Важными дефектами я считал два: неспособность жить не старея и неспособность изящно размышлять. Саша был лишен обоих. Хмель в голове не позволяла мне вспомнить дату нашей последней встречи, хотя вспомнилось другое: морщин у него, несмотря на седину, тогда было столько же, сколько сейчас, — ни одной, а размышлял он и сейчас только на пикантные темы и вслух. Когда я подступил к нему ближе в надежде разглядеть сквозь его собственные линзы хотя бы одну робкую морщинку, он стал говорить громче, посчитав, что вместе с морщинами я нажил за годы и глухоту. После заявления о путче объявил, что готов высказать мнение в связи с еще одним лондонским скандалом, — решением Королевского Управления по вопросам человеческой фертилизации о рассекречивании имен спермодоноров: это недопустимо, ибо большинство главных доноров, студентов, несмотря на нехватку денег на учебники, стесняются навещать спермобанки и мастурбировать в пробирку даже инкогнито. Новое решение загубит дело, тем более, что, согласно этому новому решению, расходы спермобанков на донацию не должны превышать 15 фунтов стерлингов: даже самый расточительный донор не может рассчитывать больше, чем на 10 донаций, чтобы не допускать однообразия человеческих типов. Клиентки спермобанка вправе знать о доноре многое: расовую принадлежность, возраст, хобби, — только не имя и не адрес, возмутился Саша. Можно — даже пол!

Опомнившись, я поступил аналогично: сперва возмутился мизерным гонораром за донацию, а потом рассмеялся и добавил, что это можно компенсировать предоставлением донору миловидной ассистентки. Саша призадумался и подвел теме черту: рассекречивать имена глупо, ибо какая разница — Джонсон или Робинсон? В этом случае никакой, сказал я ему, но если бы донором был ты, — какую назвал бы фамилию — Воронин или, на всякий случай, Цукерторт?

Догадавшись, что я пьян, Саша сказал, будто я неправ, ибо хмель есть состояние, которым надо наслаждаться на трезвую голову.

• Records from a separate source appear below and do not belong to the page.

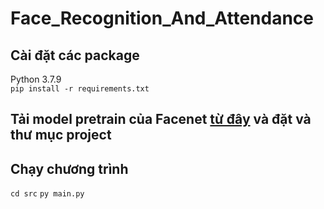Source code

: # Face_Recognition_And_Attendance

## Cài đặt các package
Python 3.7.9\
`pip install -r requirements.txt`
## Tải model pretrain của Facenet [từ đây](https://drive.google.com/drive/folders/12aMYASGCKvDdkygSv1yQq8ns03AStDO_) và đặt và thư mục project
## Chạy chương trình
`cd src`
`py main.py`
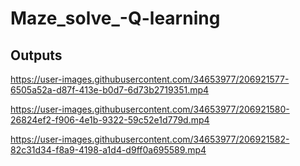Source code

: # Maze_solve_-Q-learning

## Outputs

https://user-images.githubusercontent.com/34653977/206921577-6505a52a-d87f-413e-b0d7-6d73b2719351.mp4

https://user-images.githubusercontent.com/34653977/206921580-26824ef2-f906-4e1b-9322-59c52e1d779d.mp4

https://user-images.githubusercontent.com/34653977/206921582-82c31d34-f8a9-4198-a1d4-d9ff0a695589.mp4
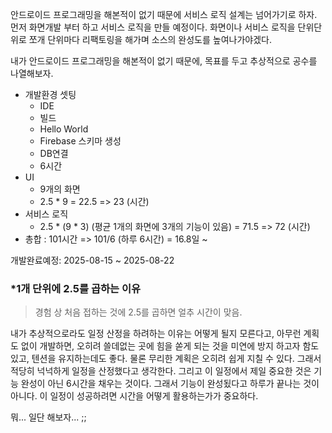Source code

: 
안드로이드 프로그래밍을 해본적이 없기 때문에 서비스 로직 설계는 넘어가기로 하자. 먼저 화면개발 부터 하고 서비스 로직을 만들 예정이다. 화면이나 서비스 로직을 단위단위로 쪼개 단위마다 리팩토링을 해가며 소스의 완성도를 높여나가야겠다. 

내가 안드로이드 프로그래밍을 해본적이 없기 때문에, 목표를 두고 추상적으로 공수를 나열해보자. 

-  개발환경 셋팅
	-  IDE
	-  빌드
	-  Hello World
	-  Firebase 스키마 생성
	-  DB연결
	-  6시간
-  UI
	-  9개의 화면
	-  2.5 * 9 = 22.5 => 23 (시간)
-  서비스 로직
	-  2.5 * (9 * 3) (평균 1개의 화면에 3개의 기능이 있음) = 71.5 => 72 (시간)
- 총합 : 101시간 => 101/6 (하루 6시간) = 16.8일 ~

개발완료예정: 2025-08-15 ~ 2025-08-22
### *1개 단위에 2.5를 곱하는 이유
> 경험 상 처음 접하는 것에 2.5를 곱하면 얼추 시간이 맞음.

내가 추상적으로라도 일정 산정을 하려하는 이유는 어떻게 될지 모른다고, 아무런 계획도 없이 개발하면, 오히려 쓸데없는 곳에 힘을 쏟게 되는 것을 미연에 방지 하고자 함도 있고, 텐션을 유지하는데도 좋다. 물론 무리한 계획은 오히려 쉽게 지칠 수 있다. 그래서 적당히 넉넉하게 일정을 산정했다고 생각한다. 그리고 이 일정에서 제일 중요한 것은 기능 완성이 아닌 6시간을 채우는 것이다. 그래서 기능이 완성됬다고 하루가 끝나는 것이 아니다. 이 일정이 성공하려면 시간을 어떻게 활용하는가가 중요하다.

뭐... 일단 해보자... ;;

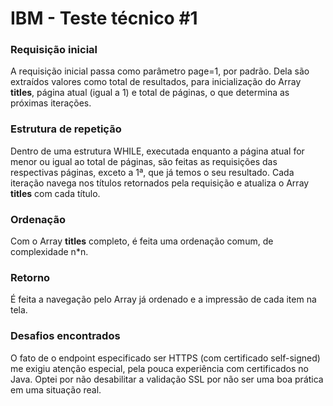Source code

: 
# IBM - Teste técnico #1

### Requisição inicial
A requisição inicial passa como parâmetro page=1, por padrão. Dela são extraídos valores como total de resultados, para inicialização do Array **titles**, página atual (igual a 1) e total de páginas, o que determina as próximas iterações.
### Estrutura de repetição
Dentro de uma estrutura WHILE, executada enquanto a página atual for menor ou igual ao total de páginas, são feitas as requisições das respectivas páginas, exceto a 1ª, que já temos o seu resultado.
Cada iteração navega nos títulos retornados pela requisição e atualiza o Array **titles** com cada título.
### Ordenação
Com o Array **titles** completo, é feita uma ordenação comum, de complexidade n*n.
### Retorno
É feita a navegação pelo Array já ordenado e a impressão de cada item na tela.
### Desafios encontrados
O fato de o endpoint especificado ser HTTPS (com certificado self-signed) me exigiu atenção especial, pela pouca experiência com certificados no Java. Optei por não desabilitar a validação SSL por não ser uma boa prática em uma situação real.
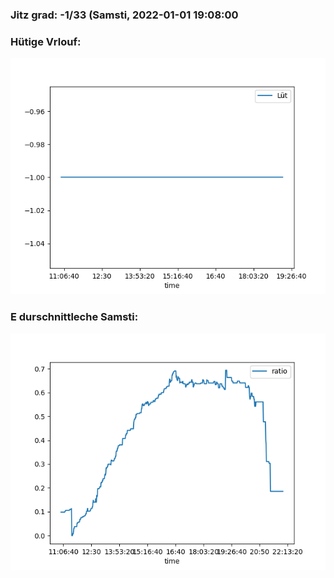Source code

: ### Jitz grad: -1/33 (Samsti, 2022-01-01 19:08:00

### Hütige Vrlouf:
![Graph](Today.png)

### E durschnittleche Samsti:
![Graph](Samsti.png)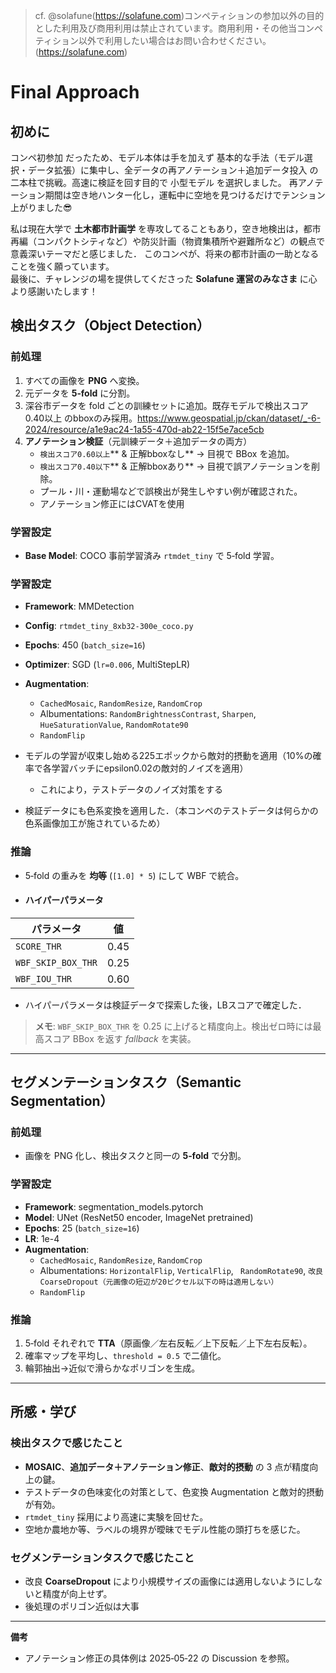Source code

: 
> cf. @solafune(https://solafune.com)コンペティションの参加以外の目的とした利用及び商用利用は禁止されています。商用利用・その他当コンペティション以外で利用したい場合はお問い合わせください。(https://solafune.com)

# Final Approach
## 初めに
コンペ初参加 だったため、モデル本体は手を加えず 基本的な手法（モデル選択・データ拡張）に集中し、全データの再アノテーション＋追加データ投入 の二本柱で挑戦。高速に検証を回す目的で 小型モデル を選択しました。
再アノテーション期間は空き地ハンター化し，運転中に空地を見つけるだけでテンション上がりました😎

私は現在大学で **土木都市計画学** を専攻してることもあり，空き地検出は，都市再編（コンパクトシティなど）や防災計画（物資集積所や避難所など）の観点で意義深いテーマだと感じました．
このコンペが、将来の都市計画の一助となることを強く願っています。  
最後に、チャレンジの場を提供してくださった **Solafune 運営のみなさま** に心より感謝いたします！

## 検出タスク（Object Detection）

### 前処理

1. すべての画像を **PNG** へ変換。
2. 元データを **5‑fold** に分割。
3. 深谷市データを fold ごとの訓練セットに追加。既存モデルで検出スコア0.40以上 のbboxのみ採用。https://www.geospatial.jp/ckan/dataset/_-6-2024/resource/a1e9ac24-1a55-470d-ab22-15f5e7ace5cb
4. **アノテーション検証**（元訓練データ＋追加データの両方）
   - `検出スコア0.60以上`** & 正解bboxなし** → 目視で BBox を追加。
   - `検出スコア0.40以下`** & 正解bboxあり** → 目視で誤アノテーションを削除。
   - プール・川・運動場などで誤検出が発生しやすい例が確認された。
   - アノテーション修正にはCVATを使用

### 学習設定

- **Base Model**: COCO 事前学習済み `rtmdet_tiny` で 5‑fold 学習。


### 学習設定

- **Framework**: MMDetection
- **Config**: `rtmdet_tiny_8xb32-300e_coco.py`
- **Epochs**: 450 (`batch_size=16`)
- **Optimizer**: SGD (`lr=0.006`, MultiStepLR)
- **Augmentation**:
  - `CachedMosaic`, `RandomResize`, `RandomCrop`
  - Albumentations: `RandomBrightnessContrast`, `Sharpen`, `HueSaturationValue`, `RandomRotate90`
  - `RandomFlip`

- モデルの学習が収束し始める225エポックから敵対的摂動を適用（10%の確率で各学習バッチにepsilon0.02の敵対的ノイズを適用）
  - これにより，テストデータのノイズ対策をする
 
- 検証データにも色系変換を適用した．（本コンペのテストデータは何らかの色系画像加工が施されているため）

### 推論

- 5‑fold の重みを **均等** (`[1.0] * 5`) にして WBF で統合。
- #### ハイパーパラメータ

| パラメータ | 値 |
| --- | --- |
| `SCORE_THR` | 0.45 |
| `WBF_SKIP_BOX_THR` | 0.25 |
| `WBF_IOU_THR` | 0.60 |

- ハイパーパラメータは検証データで探索した後，LBスコアで確定した．
> **メモ**: `WBF_SKIP_BOX_THR` を 0.25 に上げると精度向上。検出ゼロ時には最高スコア BBox を返す *fallback* を実装。

---

## セグメンテーションタスク（Semantic Segmentation）

### 前処理

- 画像を PNG 化し、検出タスクと同一の **5‑fold** で分割。

### 学習設定

- **Framework**: segmentation_models.pytorch
- **Model**: UNet (ResNet50 encoder, ImageNet pretrained)
- **Epochs**: 25 (`batch_size=16`)
- **LR**: 1e-4
- **Augmentation**:
  - `CachedMosaic`, `RandomResize`, `RandomCrop`
  - Albumentations: `HorizontalFlip`, `VerticalFlip`, ` RandomRotate90`, `改良 CoarseDropout（元画像の短辺が20ピクセル以下の時は適用しない）`
  - `RandomFlip`


### 推論

1. 5‑fold それぞれで **TTA**（原画像／左右反転／上下反転／上下左右反転）。
2. 確率マップを平均し、`threshold = 0.5` で二値化。
3. 輪郭抽出→近似で滑らかなポリゴンを生成。

---

## 所感・学び

### 検出タスクで感じたこと

- **MOSAIC**、**追加データ＋アノテーション修正**、**敵対的摂動** の 3 点が精度向上の鍵。
- テストデータの色味変化の対策として、色変換 Augmentation と敵対的摂動が有効。
- `rtmdet_tiny` 採用により高速に実験を回せた。
- 空地か農地か等、ラベルの境界が曖昧でモデル性能の頭打ちを感じた。

### セグメンテーションタスクで感じたこと

- 改良 **CoarseDropout** により小規模サイズの画像には適用しないようにしないと精度が向上せず。
- 後処理のポリゴン近似は大事

---

**備考**

- アノテーション修正の具体例は 2025‑05‑22 の Discussion を参照。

— Я не пьян, — обиделся я. — Я болен.

— С утра?! — не поверил он. — Как болезнь называется?

— Латинского имени нет, — рассмеялся я. — Нет и русского. Есть только плохое слово для одного из симптомов, — «любовь»!

Саша смеяться не думал: вытащил из пиджака клетчатый носовой платок размером в шахматную доску и стал просушивать им поседевшую шевелюру. Высушив потом и бороду, перевооружил глаза новой парой очков и сказал:

— Любовь вещь опасная… Очень! А что жена?

— Я ее, конечно, люблю, но… Как-то по-дурацки завелось, что если любишь одну, то… Жена женой… — постеснялся я и поддержал себя каламбуром, которые Саша любил сочинять. — «Прошу учесть, что даже Ной, и тот был не всегда с женой; жена женой, но я ж иной!»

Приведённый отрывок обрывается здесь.